Copy verbatim the block of lines in the entries below whose first line contains "- [前往合作夥伴網站](https://www.printerlogic.com)。" and whose last line contains "Rimo3 提供便於使用、可擴充的自動化應用程式測試平臺。 此平臺包含三種應用程式測試基本概念的功能：相容性、功能和效能。". Leave out all other lines.

* **DATA SHOWN**
───

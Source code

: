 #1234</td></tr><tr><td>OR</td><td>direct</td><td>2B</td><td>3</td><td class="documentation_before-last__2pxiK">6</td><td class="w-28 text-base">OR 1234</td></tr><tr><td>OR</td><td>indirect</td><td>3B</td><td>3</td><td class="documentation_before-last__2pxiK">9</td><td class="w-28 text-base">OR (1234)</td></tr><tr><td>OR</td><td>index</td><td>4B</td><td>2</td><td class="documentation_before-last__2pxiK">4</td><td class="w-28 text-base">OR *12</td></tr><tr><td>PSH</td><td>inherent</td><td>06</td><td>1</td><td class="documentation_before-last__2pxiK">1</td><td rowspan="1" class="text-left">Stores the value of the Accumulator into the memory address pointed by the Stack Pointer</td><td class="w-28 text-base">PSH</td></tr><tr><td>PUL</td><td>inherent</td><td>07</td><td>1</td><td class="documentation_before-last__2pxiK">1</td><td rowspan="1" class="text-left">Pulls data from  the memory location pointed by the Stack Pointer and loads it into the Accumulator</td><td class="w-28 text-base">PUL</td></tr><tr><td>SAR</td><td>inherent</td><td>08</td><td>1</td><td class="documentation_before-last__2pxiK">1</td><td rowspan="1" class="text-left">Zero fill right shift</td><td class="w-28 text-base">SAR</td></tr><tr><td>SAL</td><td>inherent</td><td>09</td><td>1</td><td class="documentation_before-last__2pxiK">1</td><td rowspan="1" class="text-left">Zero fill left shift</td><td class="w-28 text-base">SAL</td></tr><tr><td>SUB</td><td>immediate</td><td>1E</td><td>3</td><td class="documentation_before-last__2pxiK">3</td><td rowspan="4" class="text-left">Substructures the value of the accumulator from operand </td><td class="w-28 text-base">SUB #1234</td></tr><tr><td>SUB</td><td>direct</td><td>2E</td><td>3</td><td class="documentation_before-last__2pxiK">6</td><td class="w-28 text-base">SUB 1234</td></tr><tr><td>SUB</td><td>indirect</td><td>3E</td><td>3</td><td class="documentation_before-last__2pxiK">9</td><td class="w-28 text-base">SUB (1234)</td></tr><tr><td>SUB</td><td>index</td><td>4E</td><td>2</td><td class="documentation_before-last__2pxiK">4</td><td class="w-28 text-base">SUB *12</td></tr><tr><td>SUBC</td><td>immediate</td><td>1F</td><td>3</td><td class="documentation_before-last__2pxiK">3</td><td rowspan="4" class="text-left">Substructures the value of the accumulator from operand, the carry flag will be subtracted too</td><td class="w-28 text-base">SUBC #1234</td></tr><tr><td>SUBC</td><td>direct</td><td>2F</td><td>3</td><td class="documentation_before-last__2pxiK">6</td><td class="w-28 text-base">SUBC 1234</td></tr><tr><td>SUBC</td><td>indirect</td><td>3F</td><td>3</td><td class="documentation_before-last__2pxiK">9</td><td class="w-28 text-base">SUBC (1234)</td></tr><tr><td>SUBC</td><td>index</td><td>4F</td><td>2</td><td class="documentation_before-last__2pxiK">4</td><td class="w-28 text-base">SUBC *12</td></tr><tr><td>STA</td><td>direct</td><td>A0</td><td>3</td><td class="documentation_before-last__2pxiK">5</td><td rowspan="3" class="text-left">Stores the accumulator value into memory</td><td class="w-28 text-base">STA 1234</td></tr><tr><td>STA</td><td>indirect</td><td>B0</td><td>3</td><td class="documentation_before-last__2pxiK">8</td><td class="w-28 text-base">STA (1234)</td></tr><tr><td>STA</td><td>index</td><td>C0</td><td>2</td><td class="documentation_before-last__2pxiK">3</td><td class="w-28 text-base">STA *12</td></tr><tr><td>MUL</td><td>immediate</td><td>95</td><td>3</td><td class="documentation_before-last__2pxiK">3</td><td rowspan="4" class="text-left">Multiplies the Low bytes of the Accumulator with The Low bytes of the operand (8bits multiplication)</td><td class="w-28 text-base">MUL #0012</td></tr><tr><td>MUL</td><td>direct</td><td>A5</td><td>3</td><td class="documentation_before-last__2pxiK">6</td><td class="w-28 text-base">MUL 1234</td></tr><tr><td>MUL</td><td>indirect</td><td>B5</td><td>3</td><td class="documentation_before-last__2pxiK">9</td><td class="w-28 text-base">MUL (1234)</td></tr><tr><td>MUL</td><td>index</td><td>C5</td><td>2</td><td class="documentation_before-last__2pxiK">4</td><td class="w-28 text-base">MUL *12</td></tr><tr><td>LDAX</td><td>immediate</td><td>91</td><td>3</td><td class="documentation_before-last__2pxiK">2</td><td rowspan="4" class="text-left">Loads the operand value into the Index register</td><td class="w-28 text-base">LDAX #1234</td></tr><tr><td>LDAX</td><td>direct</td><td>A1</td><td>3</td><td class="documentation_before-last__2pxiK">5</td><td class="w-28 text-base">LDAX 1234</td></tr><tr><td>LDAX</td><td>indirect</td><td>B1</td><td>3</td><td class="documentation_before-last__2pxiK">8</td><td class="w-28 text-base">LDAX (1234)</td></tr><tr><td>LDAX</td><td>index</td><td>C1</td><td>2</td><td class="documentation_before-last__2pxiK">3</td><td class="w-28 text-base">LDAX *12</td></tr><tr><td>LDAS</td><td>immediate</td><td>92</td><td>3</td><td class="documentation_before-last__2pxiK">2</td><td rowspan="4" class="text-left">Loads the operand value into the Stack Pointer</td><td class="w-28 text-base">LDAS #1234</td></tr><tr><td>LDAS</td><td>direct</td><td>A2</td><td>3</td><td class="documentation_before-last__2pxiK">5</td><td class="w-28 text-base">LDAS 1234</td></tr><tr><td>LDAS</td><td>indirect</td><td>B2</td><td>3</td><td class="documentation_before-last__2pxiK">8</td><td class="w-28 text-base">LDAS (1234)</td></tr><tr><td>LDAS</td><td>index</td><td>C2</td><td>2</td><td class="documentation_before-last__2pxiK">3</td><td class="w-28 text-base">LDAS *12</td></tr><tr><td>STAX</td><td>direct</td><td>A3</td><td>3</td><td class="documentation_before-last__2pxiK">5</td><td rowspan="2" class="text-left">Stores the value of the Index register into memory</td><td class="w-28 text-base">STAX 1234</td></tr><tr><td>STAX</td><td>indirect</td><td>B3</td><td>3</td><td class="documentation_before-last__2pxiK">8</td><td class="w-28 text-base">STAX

───

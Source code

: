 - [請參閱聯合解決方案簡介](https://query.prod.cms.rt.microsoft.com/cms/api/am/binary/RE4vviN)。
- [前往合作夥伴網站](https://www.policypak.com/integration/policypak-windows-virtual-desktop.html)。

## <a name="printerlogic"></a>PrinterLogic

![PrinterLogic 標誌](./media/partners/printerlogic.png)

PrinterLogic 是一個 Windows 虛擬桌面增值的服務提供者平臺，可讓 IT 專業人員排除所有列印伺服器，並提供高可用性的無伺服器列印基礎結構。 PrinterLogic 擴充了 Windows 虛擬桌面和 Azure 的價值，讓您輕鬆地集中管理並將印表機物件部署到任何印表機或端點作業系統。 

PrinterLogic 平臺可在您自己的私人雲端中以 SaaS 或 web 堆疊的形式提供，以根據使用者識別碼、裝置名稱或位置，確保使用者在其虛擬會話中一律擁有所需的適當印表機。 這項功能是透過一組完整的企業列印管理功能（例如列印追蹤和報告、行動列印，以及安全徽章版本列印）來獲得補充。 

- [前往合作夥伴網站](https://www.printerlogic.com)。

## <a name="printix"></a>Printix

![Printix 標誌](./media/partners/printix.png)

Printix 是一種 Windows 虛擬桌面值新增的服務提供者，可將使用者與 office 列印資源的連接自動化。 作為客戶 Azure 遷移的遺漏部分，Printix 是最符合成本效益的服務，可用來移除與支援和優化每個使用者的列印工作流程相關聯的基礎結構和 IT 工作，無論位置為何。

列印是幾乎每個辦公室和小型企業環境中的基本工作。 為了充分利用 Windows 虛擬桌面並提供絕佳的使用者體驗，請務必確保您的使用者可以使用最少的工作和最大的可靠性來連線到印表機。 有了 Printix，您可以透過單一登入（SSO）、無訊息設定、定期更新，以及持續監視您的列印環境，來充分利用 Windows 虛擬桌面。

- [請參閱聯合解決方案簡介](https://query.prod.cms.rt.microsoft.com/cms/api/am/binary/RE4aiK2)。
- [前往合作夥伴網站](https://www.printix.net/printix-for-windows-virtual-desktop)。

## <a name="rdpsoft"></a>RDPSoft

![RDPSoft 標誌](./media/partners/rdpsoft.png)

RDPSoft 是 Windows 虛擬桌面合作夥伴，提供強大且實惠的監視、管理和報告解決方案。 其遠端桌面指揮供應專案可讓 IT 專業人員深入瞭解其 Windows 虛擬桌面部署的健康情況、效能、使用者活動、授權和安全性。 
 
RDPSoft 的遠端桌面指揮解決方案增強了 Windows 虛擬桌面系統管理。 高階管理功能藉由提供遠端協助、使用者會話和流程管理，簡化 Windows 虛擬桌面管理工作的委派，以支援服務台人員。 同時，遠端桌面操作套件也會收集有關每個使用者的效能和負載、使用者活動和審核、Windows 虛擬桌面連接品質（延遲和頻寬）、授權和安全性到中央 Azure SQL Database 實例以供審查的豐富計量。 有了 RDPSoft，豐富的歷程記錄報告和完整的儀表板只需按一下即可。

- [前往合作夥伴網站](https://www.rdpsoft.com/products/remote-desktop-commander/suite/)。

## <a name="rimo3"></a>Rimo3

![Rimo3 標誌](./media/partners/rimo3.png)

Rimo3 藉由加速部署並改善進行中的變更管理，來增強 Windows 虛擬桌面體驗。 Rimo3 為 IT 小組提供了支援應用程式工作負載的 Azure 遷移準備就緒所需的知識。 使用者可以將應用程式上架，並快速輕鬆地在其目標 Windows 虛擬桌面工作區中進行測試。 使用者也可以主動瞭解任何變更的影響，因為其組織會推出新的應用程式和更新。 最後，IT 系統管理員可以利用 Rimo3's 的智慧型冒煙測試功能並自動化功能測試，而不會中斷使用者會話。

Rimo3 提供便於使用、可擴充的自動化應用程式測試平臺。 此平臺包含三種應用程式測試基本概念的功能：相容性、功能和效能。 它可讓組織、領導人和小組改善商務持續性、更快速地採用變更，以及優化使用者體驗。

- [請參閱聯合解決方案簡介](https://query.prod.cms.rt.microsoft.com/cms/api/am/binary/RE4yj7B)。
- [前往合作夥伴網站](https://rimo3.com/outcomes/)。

───

* **RESULT BELOW**
- [前往合作夥伴網站](https://www.printerlogic.com)。

## <a name="printix"></a>Printix

![Printix 標誌](./media/partners/printix.png)

Printix 是一種 Windows 虛擬桌面值新增的服務提供者，可將使用者與 office 列印資源的連接自動化。 作為客戶 Azure 遷移的遺漏部分，Printix 是最符合成本效益的服務，可用來移除與支援和優化每個使用者的列印工作流程相關聯的基礎結構和 IT 工作，無論位置為何。

列印是幾乎每個辦公室和小型企業環境中的基本工作。 為了充分利用 Windows 虛擬桌面並提供絕佳的使用者體驗，請務必確保您的使用者可以使用最少的工作和最大的可靠性來連線到印表機。 有了 Printix，您可以透過單一登入（SSO）、無訊息設定、定期更新，以及持續監視您的列印環境，來充分利用 Windows 虛擬桌面。

- [請參閱聯合解決方案簡介](https://query.prod.cms.rt.microsoft.com/cms/api/am/binary/RE4aiK2)。
- [前往合作夥伴網站](https://www.printix.net/printix-for-windows-virtual-desktop)。

## <a name="rdpsoft"></a>RDPSoft

![RDPSoft 標誌](./media/partners/rdpsoft.png)

RDPSoft 是 Windows 虛擬桌面合作夥伴，提供強大且實惠的監視、管理和報告解決方案。 其遠端桌面指揮供應專案可讓 IT 專業人員深入瞭解其 Windows 虛擬桌面部署的健康情況、效能、使用者活動、授權和安全性。 
 
RDPSoft 的遠端桌面指揮解決方案增強了 Windows 虛擬桌面系統管理。 高階管理功能藉由提供遠端協助、使用者會話和流程管理，簡化 Windows 虛擬桌面管理工作的委派，以支援服務台人員。 同時，遠端桌面操作套件也會收集有關每個使用者的效能和負載、使用者活動和審核、Windows 虛擬桌面連接品質（延遲和頻寬）、授權和安全性到中央 Azure SQL Database 實例以供審查的豐富計量。 有了 RDPSoft，豐富的歷程記錄報告和完整的儀表板只需按一下即可。

- [前往合作夥伴網站](https://www.rdpsoft.com/products/remote-desktop-commander/suite/)。

## <a name="rimo3"></a>Rimo3

![Rimo3 標誌](./media/partners/rimo3.png)

Rimo3 藉由加速部署並改善進行中的變更管理，來增強 Windows 虛擬桌面體驗。 Rimo3 為 IT 小組提供了支援應用程式工作負載的 Azure 遷移準備就緒所需的知識。 使用者可以將應用程式上架，並快速輕鬆地在其目標 Windows 虛擬桌面工作區中進行測試。 使用者也可以主動瞭解任何變更的影響，因為其組織會推出新的應用程式和更新。 最後，IT 系統管理員可以利用 Rimo3's 的智慧型冒煙測試功能並自動化功能測試，而不會中斷使用者會話。

Rimo3 提供便於使用、可擴充的自動化應用程式測試平臺。 此平臺包含三種應用程式測試基本概念的功能：相容性、功能和效能。 它可讓組織、領導人和小組改善商務持續性、更快速地採用變更，以及優化使用者體驗。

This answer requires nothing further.